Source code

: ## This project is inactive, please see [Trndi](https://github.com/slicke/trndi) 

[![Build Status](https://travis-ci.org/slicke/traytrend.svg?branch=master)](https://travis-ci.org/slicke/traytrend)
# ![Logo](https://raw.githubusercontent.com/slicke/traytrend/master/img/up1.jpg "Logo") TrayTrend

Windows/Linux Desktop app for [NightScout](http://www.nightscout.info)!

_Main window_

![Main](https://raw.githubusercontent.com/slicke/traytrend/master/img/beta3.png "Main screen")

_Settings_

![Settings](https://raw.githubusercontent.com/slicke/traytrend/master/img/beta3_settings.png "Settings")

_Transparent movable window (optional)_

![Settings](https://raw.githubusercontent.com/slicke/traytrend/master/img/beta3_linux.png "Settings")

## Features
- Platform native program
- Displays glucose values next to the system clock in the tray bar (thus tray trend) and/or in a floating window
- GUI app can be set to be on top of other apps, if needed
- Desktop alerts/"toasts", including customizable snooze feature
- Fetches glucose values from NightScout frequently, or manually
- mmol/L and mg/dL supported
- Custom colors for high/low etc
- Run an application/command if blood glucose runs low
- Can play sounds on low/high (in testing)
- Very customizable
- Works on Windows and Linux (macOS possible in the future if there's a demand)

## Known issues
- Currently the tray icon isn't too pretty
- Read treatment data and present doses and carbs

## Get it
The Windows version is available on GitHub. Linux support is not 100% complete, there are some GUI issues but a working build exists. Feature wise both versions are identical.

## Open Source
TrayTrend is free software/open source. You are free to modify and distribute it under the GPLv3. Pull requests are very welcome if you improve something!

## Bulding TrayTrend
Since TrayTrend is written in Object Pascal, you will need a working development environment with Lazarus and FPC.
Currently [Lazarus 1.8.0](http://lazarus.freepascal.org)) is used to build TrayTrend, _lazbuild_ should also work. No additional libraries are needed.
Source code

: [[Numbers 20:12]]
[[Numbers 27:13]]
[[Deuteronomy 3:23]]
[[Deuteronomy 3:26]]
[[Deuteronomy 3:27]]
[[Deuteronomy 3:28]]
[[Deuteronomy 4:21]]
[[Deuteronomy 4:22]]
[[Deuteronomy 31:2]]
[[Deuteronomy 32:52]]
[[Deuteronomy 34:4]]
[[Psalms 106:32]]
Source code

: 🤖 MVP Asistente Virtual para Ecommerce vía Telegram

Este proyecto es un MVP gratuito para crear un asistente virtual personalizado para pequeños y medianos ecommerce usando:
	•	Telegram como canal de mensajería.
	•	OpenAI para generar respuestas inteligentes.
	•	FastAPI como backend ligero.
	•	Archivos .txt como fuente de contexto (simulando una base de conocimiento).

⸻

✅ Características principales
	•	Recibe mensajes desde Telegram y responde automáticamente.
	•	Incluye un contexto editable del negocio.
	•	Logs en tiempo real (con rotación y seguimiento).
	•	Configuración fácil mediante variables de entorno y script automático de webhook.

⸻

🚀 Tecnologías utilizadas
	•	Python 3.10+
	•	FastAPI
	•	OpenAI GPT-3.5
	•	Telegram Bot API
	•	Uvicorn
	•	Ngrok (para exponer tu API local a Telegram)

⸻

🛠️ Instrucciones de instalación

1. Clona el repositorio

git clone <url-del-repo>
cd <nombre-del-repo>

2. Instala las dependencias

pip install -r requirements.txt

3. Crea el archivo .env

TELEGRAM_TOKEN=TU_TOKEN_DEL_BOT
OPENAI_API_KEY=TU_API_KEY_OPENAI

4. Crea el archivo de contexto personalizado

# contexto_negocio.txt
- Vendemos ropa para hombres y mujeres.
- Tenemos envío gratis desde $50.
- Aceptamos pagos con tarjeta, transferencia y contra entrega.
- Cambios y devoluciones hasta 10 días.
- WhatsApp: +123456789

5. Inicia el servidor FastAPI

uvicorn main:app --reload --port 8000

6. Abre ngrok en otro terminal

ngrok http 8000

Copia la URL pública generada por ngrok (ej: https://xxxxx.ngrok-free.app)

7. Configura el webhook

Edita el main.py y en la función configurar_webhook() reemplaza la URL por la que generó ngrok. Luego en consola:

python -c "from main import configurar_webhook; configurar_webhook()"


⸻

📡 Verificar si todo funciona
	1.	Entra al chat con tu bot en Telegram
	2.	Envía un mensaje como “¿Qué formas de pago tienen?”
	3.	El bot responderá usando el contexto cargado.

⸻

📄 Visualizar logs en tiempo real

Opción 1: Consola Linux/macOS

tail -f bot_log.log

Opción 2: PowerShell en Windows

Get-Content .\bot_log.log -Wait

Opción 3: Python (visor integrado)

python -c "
····················
* [Problem description]: Working from the material above, reproduce it in full and unchanged.

* [Result of the exercise]:
Source code

: ## This project is inactive, please see [Trndi](https://github.com/slicke/trndi) 

[![Build Status](https://travis-ci.org/slicke/traytrend.svg?branch=master)](https://travis-ci.org/slicke/traytrend)
# ![Logo](https://raw.githubusercontent.com/slicke/traytrend/master/img/up1.jpg "Logo") TrayTrend

Windows/Linux Desktop app for [NightScout](http://www.nightscout.info)!

_Main window_

![Main](https://raw.githubusercontent.com/slicke/traytrend/master/img/beta3.png "Main screen")

_Settings_

![Settings](https://raw.githubusercontent.com/slicke/traytrend/master/img/beta3_settings.png "Settings")

_Transparent movable window (optional)_

![Settings](https://raw.githubusercontent.com/slicke/traytrend/master/img/beta3_linux.png "Settings")

## Features
- Platform native program
- Displays glucose values next to the system clock in the tray bar (thus tray trend) and/or in a floating window
- GUI app can be set to be on top of other apps, if needed
- Desktop alerts/"toasts", including customizable snooze feature
- Fetches glucose values from NightScout frequently, or manually
- mmol/L and mg/dL supported
- Custom colors for high/low etc
- Run an application/command if blood glucose runs low
- Can play sounds on low/high (in testing)
- Very customizable
- Works on Windows and Linux (macOS possible in the future if there's a demand)

## Known issues
- Currently the tray icon isn't too pretty
- Read treatment data and present doses and carbs

## Get it
The Windows version is available on GitHub. Linux support is not 100% complete, there are some GUI issues but a working build exists. Feature wise both versions are identical.

## Open Source
TrayTrend is free software/open source. You are free to modify and distribute it under the GPLv3. Pull requests are very welcome if you improve something!

## Bulding TrayTrend
Since TrayTrend is written in Object Pascal, you will need a working development environment with Lazarus and FPC.
Currently [Lazarus 1.8.0](http://lazarus.freepascal.org)) is used to build TrayTrend, _lazbuild_ should also work. No additional libraries are needed.
Source code

: [[Numbers 20:12]]
[[Numbers 27:13]]
[[Deuteronomy 3:23]]
[[Deuteronomy 3:26]]
[[Deuteronomy 3:27]]
[[Deuteronomy 3:28]]
[[Deuteronomy 4:21]]
[[Deuteronomy 4:22]]
[[Deuteronomy 31:2]]
[[Deuteronomy 32:52]]
[[Deuteronomy 34:4]]
[[Psalms 106:32]]
Source code

: 🤖 MVP Asistente Virtual para Ecommerce vía Telegram

Este proyecto es un MVP gratuito para crear un asistente virtual personalizado para pequeños y medianos ecommerce usando:
	•	Telegram como canal de mensajería.
	•	OpenAI para generar respuestas inteligentes.
	•	FastAPI como backend ligero.
	•	Archivos .txt como fuente de contexto (simulando una base de conocimiento).

⸻

✅ Características principales
	•	Recibe mensajes desde Telegram y responde automáticamente.
	•	Incluye un contexto editable del negocio.
	•	Logs en tiempo real (con rotación y seguimiento).
	•	Configuración fácil mediante variables de entorno y script automático de webhook.

⸻

🚀 Tecnologías utilizadas
	•	Python 3.10+
	•	FastAPI
	•	OpenAI GPT-3.5
	•	Telegram Bot API
	•	Uvicorn
	•	Ngrok (para exponer tu API local a Telegram)

⸻

🛠️ Instrucciones de instalación

1. Clona el repositorio

git clone <url-del-repo>
cd <nombre-del-repo>

2. Instala las dependencias

pip install -r requirements.txt

3. Crea el archivo .env

TELEGRAM_TOKEN=TU_TOKEN_DEL_BOT
OPENAI_API_KEY=TU_API_KEY_OPENAI

4. Crea el archivo de contexto personalizado

# contexto_negocio.txt
- Vendemos ropa para hombres y mujeres.
- Tenemos envío gratis desde $50.
- Aceptamos pagos con tarjeta, transferencia y contra entrega.
- Cambios y devoluciones hasta 10 días.
- WhatsApp: +123456789

5. Inicia el servidor FastAPI

uvicorn main:app --reload --port 8000

6. Abre ngrok en otro terminal

ngrok http 8000

Copia la URL pública generada por ngrok (ej: https://xxxxx.ngrok-free.app)

7. Configura el webhook

Edita el main.py y en la función configurar_webhook() reemplaza la URL por la que generó ngrok. Luego en consola:

python -c "from main import configurar_webhook; configurar_webhook()"


⸻

📡 Verificar si todo funciona
	1.	Entra al chat con tu bot en Telegram
	2.	Envía un mensaje como “¿Qué formas de pago tienen?”
	3.	El bot responderá usando el contexto cargado.

⸻

📄 Visualizar logs en tiempo real

Opción 1: Consola Linux/macOS

tail -f bot_log.log

Opción 2: PowerShell en Windows

Get-Content .\bot_log.log -Wait

Opción 3: Python (visor integrado)

python -c "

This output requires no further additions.